> **What is being asked**:
Because only the count matters, report how many lines in the material hold the string "queue" and nothing more.

*** Record excerpts Section Begins ***

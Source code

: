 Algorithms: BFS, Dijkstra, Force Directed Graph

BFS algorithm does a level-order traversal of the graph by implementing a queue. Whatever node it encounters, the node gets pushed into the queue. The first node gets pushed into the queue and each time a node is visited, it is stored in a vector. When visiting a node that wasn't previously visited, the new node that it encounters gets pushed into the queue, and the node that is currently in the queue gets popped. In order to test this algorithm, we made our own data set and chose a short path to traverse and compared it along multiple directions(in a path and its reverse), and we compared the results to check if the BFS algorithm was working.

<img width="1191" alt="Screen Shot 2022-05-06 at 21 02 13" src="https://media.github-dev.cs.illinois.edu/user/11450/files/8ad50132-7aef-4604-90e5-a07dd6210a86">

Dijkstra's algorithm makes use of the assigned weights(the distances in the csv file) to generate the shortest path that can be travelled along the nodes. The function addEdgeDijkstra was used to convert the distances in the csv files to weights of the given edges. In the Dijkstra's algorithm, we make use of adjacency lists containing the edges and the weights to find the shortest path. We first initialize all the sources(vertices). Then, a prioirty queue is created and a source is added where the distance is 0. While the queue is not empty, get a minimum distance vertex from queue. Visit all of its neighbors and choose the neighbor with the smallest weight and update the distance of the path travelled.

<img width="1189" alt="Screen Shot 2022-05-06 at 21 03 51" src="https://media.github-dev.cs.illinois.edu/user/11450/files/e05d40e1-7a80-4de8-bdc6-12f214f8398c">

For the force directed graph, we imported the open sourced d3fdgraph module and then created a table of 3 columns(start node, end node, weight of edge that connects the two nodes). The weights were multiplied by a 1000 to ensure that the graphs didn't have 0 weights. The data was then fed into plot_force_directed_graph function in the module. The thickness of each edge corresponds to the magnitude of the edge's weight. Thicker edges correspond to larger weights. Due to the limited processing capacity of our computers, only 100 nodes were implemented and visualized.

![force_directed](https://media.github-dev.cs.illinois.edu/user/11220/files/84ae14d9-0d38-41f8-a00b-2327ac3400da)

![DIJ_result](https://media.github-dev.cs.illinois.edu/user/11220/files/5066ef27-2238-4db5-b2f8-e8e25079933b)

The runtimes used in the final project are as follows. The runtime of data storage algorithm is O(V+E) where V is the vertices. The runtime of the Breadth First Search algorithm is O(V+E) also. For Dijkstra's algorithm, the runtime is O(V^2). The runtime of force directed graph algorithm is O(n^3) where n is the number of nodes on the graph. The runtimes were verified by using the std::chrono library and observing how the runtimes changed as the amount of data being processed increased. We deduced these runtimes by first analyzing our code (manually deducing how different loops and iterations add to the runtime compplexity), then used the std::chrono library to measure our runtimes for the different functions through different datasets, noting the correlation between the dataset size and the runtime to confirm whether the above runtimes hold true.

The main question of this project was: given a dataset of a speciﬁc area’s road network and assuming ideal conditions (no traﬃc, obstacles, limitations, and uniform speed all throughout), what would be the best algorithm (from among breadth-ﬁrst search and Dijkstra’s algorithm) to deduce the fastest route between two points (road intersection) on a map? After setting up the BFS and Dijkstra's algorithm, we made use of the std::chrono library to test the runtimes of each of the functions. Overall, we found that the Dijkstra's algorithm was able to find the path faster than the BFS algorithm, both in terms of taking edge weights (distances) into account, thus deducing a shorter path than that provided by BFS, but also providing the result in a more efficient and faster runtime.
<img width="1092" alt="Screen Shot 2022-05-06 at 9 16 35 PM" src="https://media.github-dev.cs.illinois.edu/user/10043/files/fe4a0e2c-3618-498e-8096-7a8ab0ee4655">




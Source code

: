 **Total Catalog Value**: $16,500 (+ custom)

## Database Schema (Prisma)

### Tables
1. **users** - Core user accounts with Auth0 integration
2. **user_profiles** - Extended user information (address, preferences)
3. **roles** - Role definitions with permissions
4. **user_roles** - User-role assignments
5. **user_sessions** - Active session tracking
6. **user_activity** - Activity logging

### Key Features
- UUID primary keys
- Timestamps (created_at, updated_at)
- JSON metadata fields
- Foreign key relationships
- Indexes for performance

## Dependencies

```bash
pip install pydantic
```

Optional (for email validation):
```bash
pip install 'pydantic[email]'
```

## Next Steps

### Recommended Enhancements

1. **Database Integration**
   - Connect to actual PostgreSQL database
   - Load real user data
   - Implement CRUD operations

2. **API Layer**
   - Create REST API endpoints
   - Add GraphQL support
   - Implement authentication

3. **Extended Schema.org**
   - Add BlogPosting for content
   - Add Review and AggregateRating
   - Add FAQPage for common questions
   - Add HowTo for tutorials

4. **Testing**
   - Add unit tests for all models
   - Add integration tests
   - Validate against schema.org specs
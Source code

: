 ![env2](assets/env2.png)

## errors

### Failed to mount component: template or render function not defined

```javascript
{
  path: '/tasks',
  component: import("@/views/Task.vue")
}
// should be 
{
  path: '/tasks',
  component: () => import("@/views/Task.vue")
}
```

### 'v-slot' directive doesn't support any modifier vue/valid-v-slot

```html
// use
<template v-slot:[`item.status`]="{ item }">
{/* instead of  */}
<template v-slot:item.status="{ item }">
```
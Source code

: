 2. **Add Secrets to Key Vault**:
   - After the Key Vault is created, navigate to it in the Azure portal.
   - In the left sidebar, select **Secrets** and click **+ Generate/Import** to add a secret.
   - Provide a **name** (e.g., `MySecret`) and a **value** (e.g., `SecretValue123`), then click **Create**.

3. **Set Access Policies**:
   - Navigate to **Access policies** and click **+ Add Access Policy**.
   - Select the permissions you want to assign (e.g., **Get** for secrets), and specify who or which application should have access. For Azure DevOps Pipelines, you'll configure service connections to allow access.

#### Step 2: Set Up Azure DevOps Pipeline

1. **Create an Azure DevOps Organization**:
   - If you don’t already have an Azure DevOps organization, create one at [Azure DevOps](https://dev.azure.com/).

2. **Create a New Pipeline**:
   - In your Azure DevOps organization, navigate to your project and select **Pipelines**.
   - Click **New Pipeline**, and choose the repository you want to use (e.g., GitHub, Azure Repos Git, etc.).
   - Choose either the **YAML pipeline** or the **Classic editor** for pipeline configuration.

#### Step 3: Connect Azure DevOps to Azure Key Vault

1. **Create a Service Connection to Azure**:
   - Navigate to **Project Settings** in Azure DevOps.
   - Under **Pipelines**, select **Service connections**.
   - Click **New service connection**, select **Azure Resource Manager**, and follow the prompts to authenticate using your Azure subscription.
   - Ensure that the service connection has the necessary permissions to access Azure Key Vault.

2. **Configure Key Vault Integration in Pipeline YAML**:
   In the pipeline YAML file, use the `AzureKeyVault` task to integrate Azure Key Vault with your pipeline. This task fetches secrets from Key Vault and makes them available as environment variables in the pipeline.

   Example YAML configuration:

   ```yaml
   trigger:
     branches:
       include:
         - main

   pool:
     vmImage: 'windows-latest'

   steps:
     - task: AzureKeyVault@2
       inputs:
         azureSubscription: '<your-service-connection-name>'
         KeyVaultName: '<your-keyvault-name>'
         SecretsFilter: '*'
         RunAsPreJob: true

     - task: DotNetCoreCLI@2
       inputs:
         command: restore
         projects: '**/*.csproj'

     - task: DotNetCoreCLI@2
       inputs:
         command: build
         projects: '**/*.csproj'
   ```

*** Record excerpts Section Ends ***

> **Written response**:
2